Have You Ever Violated Copyrights?
by Bill Hudson
I recently used a postcard photograph for a painting. The image is a breaking wave near Point Reyes National Seashore. The photograph is titled "Big Waves and Chimney Rock from Limantour Beach." The photographer and artist is Kathleen P. Goodwin (ref KathleenGoodwin. net).
I've taken hundreds of pictures of waves and typically use only my own photographs as reference for all my paintings. But I fell in love with Kathleen's wave because it had great value contrasts with a lot of foam and mist in both bright sun and deep shadow. It was a perfect fit for using watercolor in conjunction with casein paints to represent the scene with drama and realism. And that was exactly what I was looking for. I was asked to do a demonstration of watercolor and casein paints on April 8th for the North County Society of Fine Arts in Rancho Bernardo. I thought Kathleen's wave was the image to bring home the advantages of casein paints.
The painting turned out better than expected. But even though I changed the background and added the Portland Head lighthouse from Maine, the wave is without question a copy of Kathleen's photograph. And that posed some limitations. I could not profit from using Kathleen's image unless I was granted her permission to do so. I could keep the painting, but I could not sell the painting or any copies.
I contacted Kathleen, told her what I had done, sent a copy of my painting, and requested permission to use her image for profit. I told her I would always acknowledge her as the photographer and offered fair compensation for the use of her image. Ms. Goodwin had every right to say "no", but she was nice enough to grant her permission.

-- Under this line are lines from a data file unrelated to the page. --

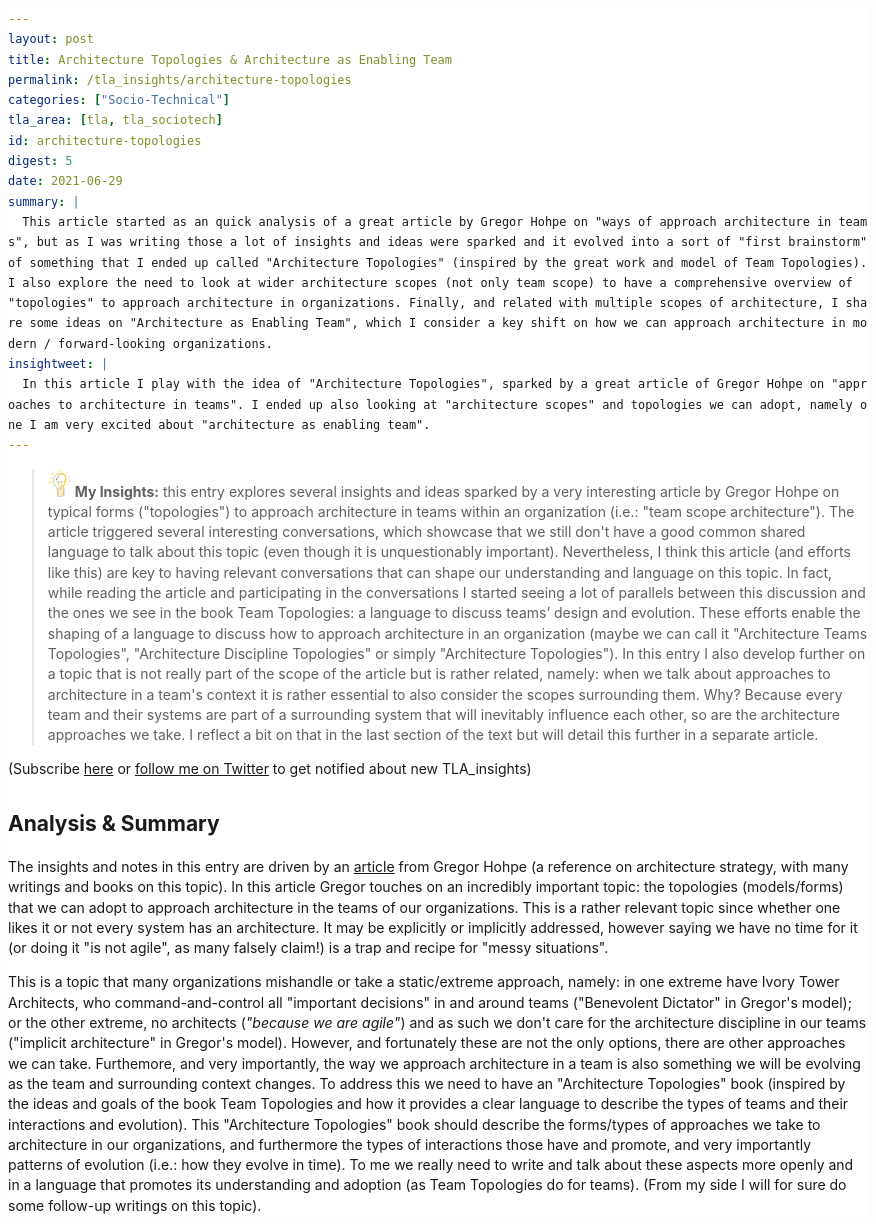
 ```yaml
---
layout: post
title: Architecture Topologies & Architecture as Enabling Team
permalink: /tla_insights/architecture-topologies
categories: ["Socio-Technical"]
tla_area: [tla, tla_sociotech]
id: architecture-topologies
digest: 5
date: 2021-06-29
summary: |
  This article started as an quick analysis of a great article by Gregor Hohpe on "ways of approach architecture in teams", but as I was writing those a lot of insights and ideas were sparked and it evolved into a sort of "first brainstorm" of something that I ended up called "Architecture Topologies" (inspired by the great work and model of Team Topologies). I also explore the need to look at wider architecture scopes (not only team scope) to have a comprehensive overview of "topologies" to approach architecture in organizations. Finally, and related with multiple scopes of architecture, I share some ideas on "Architecture as Enabling Team", which I consider a key shift on how we can approach architecture in modern / forward-looking organizations.
insightweet: |
  In this article I play with the idea of "Architecture Topologies", sparked by a great article of Gregor Hohpe on "approaches to architecture in teams". I ended up also looking at "architecture scopes" and topologies we can adopt, namely one I am very excited about "architecture as enabling team".
---
```


> ![light](/assets/light-bulb.png) **My Insights:** this entry explores several insights and ideas sparked by a very interesting article by Gregor Hohpe on typical forms ("topologies") to approach architecture in teams within an organization (i.e.: "team scope architecture"). The article triggered several interesting conversations, which showcase that we still don't have a good common shared language to talk about this topic (even though it is unquestionably important). Nevertheless, I think this article (and efforts like this) are key to having relevant conversations that can shape our understanding and language on this topic. In fact, while reading the article and participating in the conversations I started seeing a lot of parallels between this discussion and the ones we see in the book Team Topologies: a language to discuss teams’ design and evolution. These efforts enable the shaping of a language to discuss how to approach architecture in an organization (maybe we can call it "Architecture Teams Topologies", "Architecture Discipline Topologies" or simply "Architecture Topologies"). In this entry I also develop further on a topic that is not really part of the scope of the article but is rather related, namely: when we talk about approaches to architecture in a team's context it is rather essential to also consider the scopes surrounding them. Why? Because every team and their systems are part of a surrounding system that will inevitably influence each other, so are the architecture approaches we take. I reflect a bit on that in the last section of the text but will detail this further in a separate article.

(Subscribe <a href="https://tinyletter.com/tla_insights" target="_blank">here</a> or <a href="https://twitter.com/emgsilva">follow me on Twitter</a> to get notified about new TLA_insights)

## Analysis & Summary

The insights and notes in this entry are driven by an [article](https://architectelevator.com/architecture/organizing-architecture) from Gregor Hohpe (a reference on architecture strategy, with many writings and books on this topic). In this article Gregor touches on an incredibly important topic: the topologies (models/forms) that we can adopt to approach architecture in the teams of our organizations. This is a rather relevant topic since whether one likes it or not every system has an architecture. It may be explicitly or implicitly addressed, however saying we have no time for it (or doing it "is not agile", as many falsely claim!) is a trap and recipe for "messy situations".

This is a topic that many organizations mishandle or take a static/extreme approach, namely: in one extreme have Ivory Tower Architects, who command-and-control all "important decisions" in and around teams ("Benevolent Dictator" in Gregor's model); or the other extreme, no architects (*"because we are agile"*) and as such we don't care for the architecture discipline in our teams ("implicit architecture" in Gregor's model). However, and fortunately these are not the only options, there are other approaches we can take. Furthemore, and very importantly, the way we approach architecture in a team is also something we will be evolving as the team and surrounding context changes. To address this we need to have an "Architecture Topologies" book (inspired by the ideas and goals of the book Team Topologies and how it provides a clear language to describe the types of teams and their interactions and evolution). This "Architecture Topologies" book should describe the forms/types of approaches we take to architecture in our organizations, and furthermore the types of interactions those have and promote, and very importantly patterns of evolution (i.e.: how they evolve in time). To me we really need to write and talk about these aspects more openly and in a language that promotes its understanding and adoption (as Team Topologies do for teams). (From my side I will for sure do some follow-up writings on this topic).
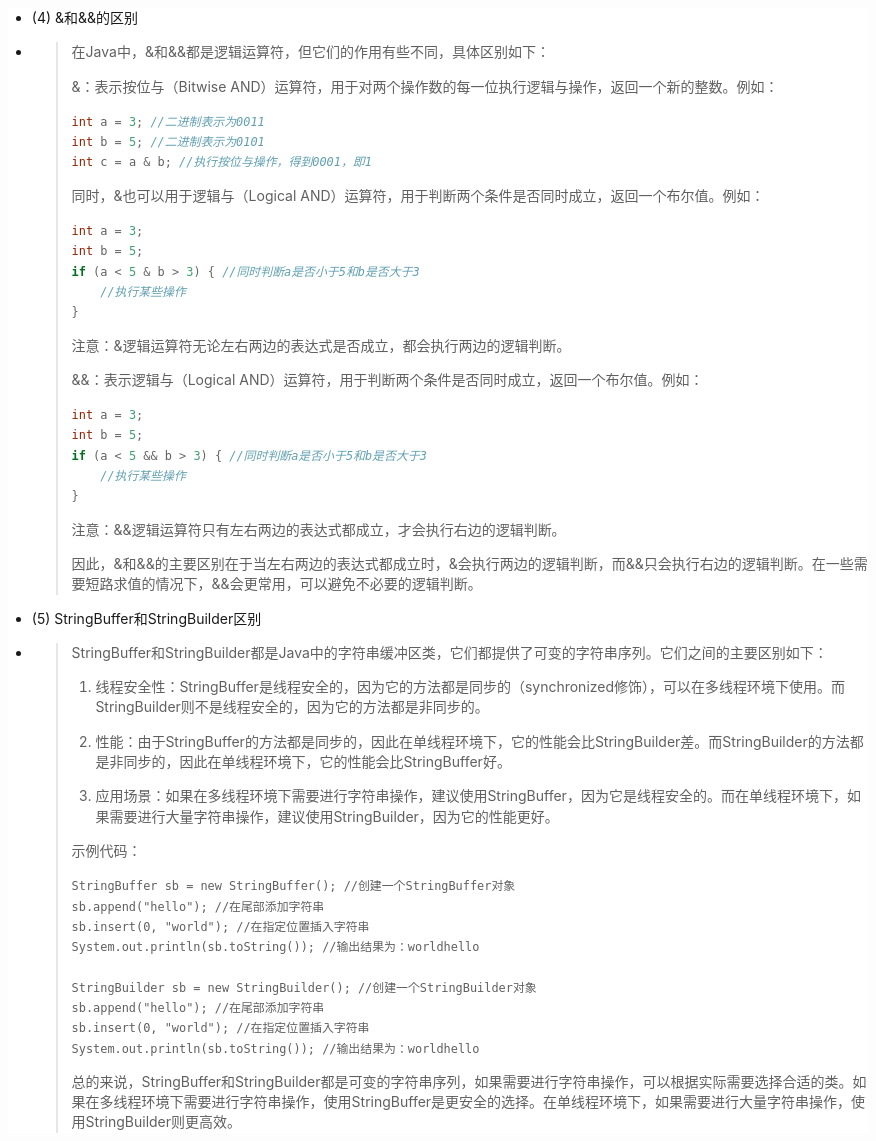 * (4) &和&&的区别

* > 在Java中，&和&&都是逻辑运算符，但它们的作用有些不同，具体区别如下：
  >
  > &：表示按位与（Bitwise AND）运算符，用于对两个操作数的每一位执行逻辑与操作，返回一个新的整数。例如：
  > ```java
  > int a = 3; //二进制表示为0011
  > int b = 5; //二进制表示为0101
  > int c = a & b; //执行按位与操作，得到0001，即1
  > ```
  > 同时，&也可以用于逻辑与（Logical AND）运算符，用于判断两个条件是否同时成立，返回一个布尔值。例如：
  > ```java
  > int a = 3;
  > int b = 5;
  > if (a < 5 & b > 3) { //同时判断a是否小于5和b是否大于3
  >     //执行某些操作
  > }
  > ```
  > 注意：&逻辑运算符无论左右两边的表达式是否成立，都会执行两边的逻辑判断。
  >
  > &&：表示逻辑与（Logical AND）运算符，用于判断两个条件是否同时成立，返回一个布尔值。例如：
  > ```java
  > int a = 3;
  > int b = 5;
  > if (a < 5 && b > 3) { //同时判断a是否小于5和b是否大于3
  >     //执行某些操作
  > }
  > ```
  > 注意：&&逻辑运算符只有左右两边的表达式都成立，才会执行右边的逻辑判断。
  >
  > 因此，&和&&的主要区别在于当左右两边的表达式都成立时，&会执行两边的逻辑判断，而&&只会执行右边的逻辑判断。在一些需要短路求值的情况下，&&会更常用，可以避免不必要的逻辑判断。

* (5) StringBuffer和StringBuilder区别

* > StringBuffer和StringBuilder都是Java中的字符串缓冲区类，它们都提供了可变的字符串序列。它们之间的主要区别如下：
  >
  > 1. 线程安全性：StringBuffer是线程安全的，因为它的方法都是同步的（synchronized修饰），可以在多线程环境下使用。而StringBuilder则不是线程安全的，因为它的方法都是非同步的。
  >
  > 2. 性能：由于StringBuffer的方法都是同步的，因此在单线程环境下，它的性能会比StringBuilder差。而StringBuilder的方法都是非同步的，因此在单线程环境下，它的性能会比StringBuffer好。
  >
  > 3. 应用场景：如果在多线程环境下需要进行字符串操作，建议使用StringBuffer，因为它是线程安全的。而在单线程环境下，如果需要进行大量字符串操作，建议使用StringBuilder，因为它的性能更好。
  >
  > 示例代码：
  > ```
  > StringBuffer sb = new StringBuffer(); //创建一个StringBuffer对象
  > sb.append("hello"); //在尾部添加字符串
  > sb.insert(0, "world"); //在指定位置插入字符串
  > System.out.println(sb.toString()); //输出结果为：worldhello
  > 
  > StringBuilder sb = new StringBuilder(); //创建一个StringBuilder对象
  > sb.append("hello"); //在尾部添加字符串
  > sb.insert(0, "world"); //在指定位置插入字符串
  > System.out.println(sb.toString()); //输出结果为：worldhello
  > ```
  > 总的来说，StringBuffer和StringBuilder都是可变的字符串序列，如果需要进行字符串操作，可以根据实际需要选择合适的类。如果在多线程环境下需要进行字符串操作，使用StringBuffer是更安全的选择。在单线程环境下，如果需要进行大量字符串操作，使用StringBuilder则更高效。

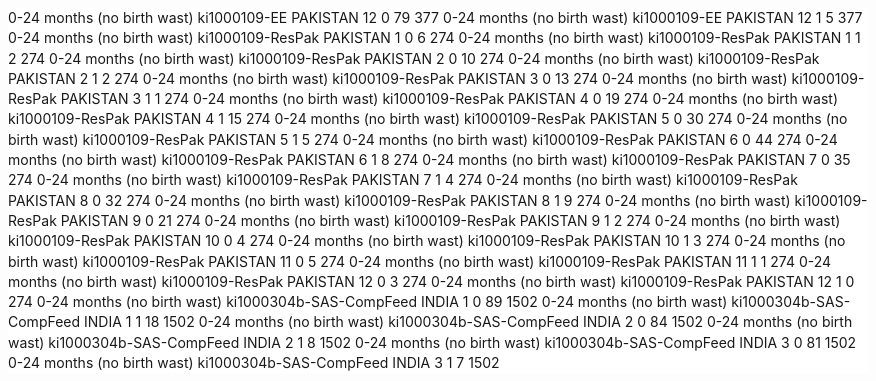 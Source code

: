 0-24 months (no birth wast)   ki1000109-EE               PAKISTAN                       12                  0       79     377
0-24 months (no birth wast)   ki1000109-EE               PAKISTAN                       12                  1        5     377
0-24 months (no birth wast)   ki1000109-ResPak           PAKISTAN                       1                   0        6     274
0-24 months (no birth wast)   ki1000109-ResPak           PAKISTAN                       1                   1        2     274
0-24 months (no birth wast)   ki1000109-ResPak           PAKISTAN                       2                   0       10     274
0-24 months (no birth wast)   ki1000109-ResPak           PAKISTAN                       2                   1        2     274
0-24 months (no birth wast)   ki1000109-ResPak           PAKISTAN                       3                   0       13     274
0-24 months (no birth wast)   ki1000109-ResPak           PAKISTAN                       3                   1        1     274
0-24 months (no birth wast)   ki1000109-ResPak           PAKISTAN                       4                   0       19     274
0-24 months (no birth wast)   ki1000109-ResPak           PAKISTAN                       4                   1       15     274
0-24 months (no birth wast)   ki1000109-ResPak           PAKISTAN                       5                   0       30     274
0-24 months (no birth wast)   ki1000109-ResPak           PAKISTAN                       5                   1        5     274
0-24 months (no birth wast)   ki1000109-ResPak           PAKISTAN                       6                   0       44     274
0-24 months (no birth wast)   ki1000109-ResPak           PAKISTAN                       6                   1        8     274
0-24 months (no birth wast)   ki1000109-ResPak           PAKISTAN                       7                   0       35     274
0-24 months (no birth wast)   ki1000109-ResPak           PAKISTAN                       7                   1        4     274
0-24 months (no birth wast)   ki1000109-ResPak           PAKISTAN                       8                   0       32     274
0-24 months (no birth wast)   ki1000109-ResPak           PAKISTAN                       8                   1        9     274
0-24 months (no birth wast)   ki1000109-ResPak           PAKISTAN                       9                   0       21     274
0-24 months (no birth wast)   ki1000109-ResPak           PAKISTAN                       9                   1        2     274
0-24 months (no birth wast)   ki1000109-ResPak           PAKISTAN                       10                  0        4     274
0-24 months (no birth wast)   ki1000109-ResPak           PAKISTAN                       10                  1        3     274
0-24 months (no birth wast)   ki1000109-ResPak           PAKISTAN                       11                  0        5     274
0-24 months (no birth wast)   ki1000109-ResPak           PAKISTAN                       11                  1        1     274
0-24 months (no birth wast)   ki1000109-ResPak           PAKISTAN                       12                  0        3     274
0-24 months (no birth wast)   ki1000109-ResPak           PAKISTAN                       12                  1        0     274
0-24 months (no birth wast)   ki1000304b-SAS-CompFeed    INDIA                          1                   0       89    1502
0-24 months (no birth wast)   ki1000304b-SAS-CompFeed    INDIA                          1                   1       18    1502
0-24 months (no birth wast)   ki1000304b-SAS-CompFeed    INDIA                          2                   0       84    1502
0-24 months (no birth wast)   ki1000304b-SAS-CompFeed    INDIA                          2                   1        8    1502
0-24 months (no birth wast)   ki1000304b-SAS-CompFeed    INDIA                          3                   0       81    1502
0-24 months (no birth wast)   ki1000304b-SAS-CompFeed    INDIA                          3                   1        7    1502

I believe this will work out for both of us. In addition to the NCSFA demonstration, I intend to exhibit the painting at upcoming shows in Beverly Hills, La Jolla, and Malibu. I always label each painting with a background story where I will be grateful to acknowledge Kathleen P. Goodwin and her website.
I am sorry for the inconvenience to Kathleen and realize this is not a process I want to repeat. But, if you use another person's image for profit, you are ethically and legally obligated to get their permission.